疲れたね ここらでひとつ 休もうか 困ったことに 居場所がなくて

自分の居場所とかって特に意識せずに、毎日の生活を送っている人がほとんどだと思う。けど、自分の居場所とか考えてしまう人ってすごく色々なことが痛いんじゃないかなあ、と思います。人との絆が一日なんかで築けないように、居場所も急には築けない。なくしてしまうこともあるかもしれない。でも、居場所を見つけてゆくことが生きてゆくことかなあ、って思ったりもさせる短歌でした。

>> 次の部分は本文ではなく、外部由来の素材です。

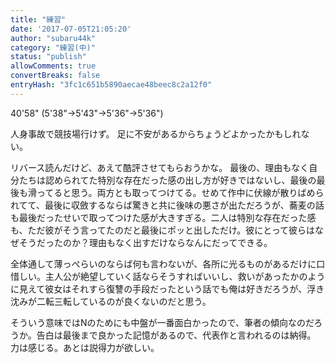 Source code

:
 ```yaml
---
title: "練習"
date: '2017-07-05T21:05:20'
author: "subaru44k"
category: "練習(中)"
status: "publish"
allowComments: true
convertBreaks: false
entryHash: "3fc1c651b5890aecae48beec8c2a12f0"
---
```

40'58"
(5'38"→5'43"→5'36"→5'36")

人身事故で競技場行けず。
足に不安があるからちょうどよかったかもしれない。

リバース読んだけど、あえて酷評させてもらおうかな。
最後の、理由もなく自分たちは認められてた特別な存在だった感の出し方が好きではないし、最後の最後も滑ってると思う。両方とも取ってつけてる。せめて作中に伏線が散りばめられてて、最後に収斂するならば驚きと共に後味の悪さが出ただろうが、蕎麦の話も最後だったせいで取ってつけた感が大きすぎる。二人は特別な存在だった感も、ただ彼がそう言ってたのだと最後にポッと出しただけ。彼にとって彼らはなぜそうだったのか？理由もなく出すだけならなんにだってできる。

全体通して薄っぺらいのならば何も言わないが、各所に光るものがあるだけに口惜しい。主人公が絶望していく話ならそうすればいいし、救いがあったかのように見えて彼女はそれすら復讐の手段だったという話でも俺は好きだろうが、浮き沈みが二転三転しているのが良くないのだと思う。

そういう意味ではNのためにも中盤が一番面白かったので、筆者の傾向なのだろうか。告白は最後まで良かった記憶があるので、代表作と言われるのは納得。
力は感じる。あとは説得力が欲しい。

明日には 何かが変わってますように 叶わなくても 願ってしまう

毎日毎日何かが足りないような気がして、昨日とは違う何かがあればいいなあ、変わっていて欲しいなあ、と思うことがあります。願ってしまうんだよね、叶わなくても。やっぱり。
そうだよね、と思う短歌でした。


五十嵐 舞 課題12/「トリカゴノウタ」の選歌、感想 2003年10月01日(水)13時07分24秒
▼課題と連絡:課題12/菊池佳奈子作品5A「トリカゴノウタ」の選歌と批評 への応答


    ☆私が気に入った3首☆

  独占欲 ここまでいけば 所有欲 君のクローン 僕にください

  こんな世に 産んでしまって ごめんなさい 誤って済む 問題じゃない

  19才 子供か大人 あやふやで 今もわからぬ 境界線


 私は菊池さんの短歌の中で、この3首が一番、判るなといういか共感したものを選びました。
まず、 一番上の首はこの3首の中で一番ツボにはまったものです。「独占欲が所有欲に変わる」というような部分がある上の句は人に対する恋愛感情の変化をよく見抜いたとうか上手く表現していて、また急に下の句になるとクローンというちょっと怖い言葉でこの
「僕」という人間の心理状態がだいぶストーカーぽっくなっているところがちょっと気味悪い感じになって少しブラックな雰囲気を醸し出しているなと思いました。ていうか、真理ですよね・・これは、誰だって少しはありますよね??こういう気持ちになることって。(独占欲が所有欲になること)
2首めは、この発言を言っている人とこの母親ですか、両方とも身勝手〜と思いました。
どんな人間も生れる環境を選べないのです、確かにそんな問題じゃないです・・・それは。
あと、[謝って]では[誤って]にしたのは理由があるのでしょか、確かにそうするとこの母親の身勝手さというか責任逃れというか倍増しますね、発言する人が怒るようなしゃべり口になるわな〜とも思いました。ていうか、選べたら選んでますって(喘息持ちの身体になんか選びませんよ)、すっごく子供に対してというか世の中の子供の生めない人たちに失礼ですよね・・・ていうか、どうなひどい世の中(社会)、時代でも環境といううものは結局は自分でどう思うか、感じるかしだいですよね、お金持ちに生れたからって幸せかというと違うしね・・・個人の努力次第だと私はおもうのですが・・・、なんか考えさせられる一文ですよね・・・「こんな世に生んでしまってごめんなさい」って。
3首めは上の2首ともちょっとブラックなものでしたので違う感じのものを選んできました。これはこの危いお年頃(青春時代?)心理状態がよく表れている作品だと思いました。というか、自分も同じようなことを考えのでとても共感しました。そうです、21になった今でも自分が精神的にも大人なのか子供なのか未だに私の中ではっきりしていないものですよね、これは。法律上では私は立派な大人ですが、今でも正月になるとお年玉もらいますからね・・・就職するまで我が家では子供とみなしているのでしょう。19歳って法律上では未成年ですが、実際大学生とかになると酒もタバコもやってしまうし、確かにはっきりと線引きができませんし、これは個人個人の問題になるからな〜というところまでこの首を詠んだ時に考えてしまいました。
 あまり、批評という感じになってなくてすいません、私が感じたことと菊池さんがイメージして書いた感覚とはとてもズレが生じていると思いますが、それはご勘弁を。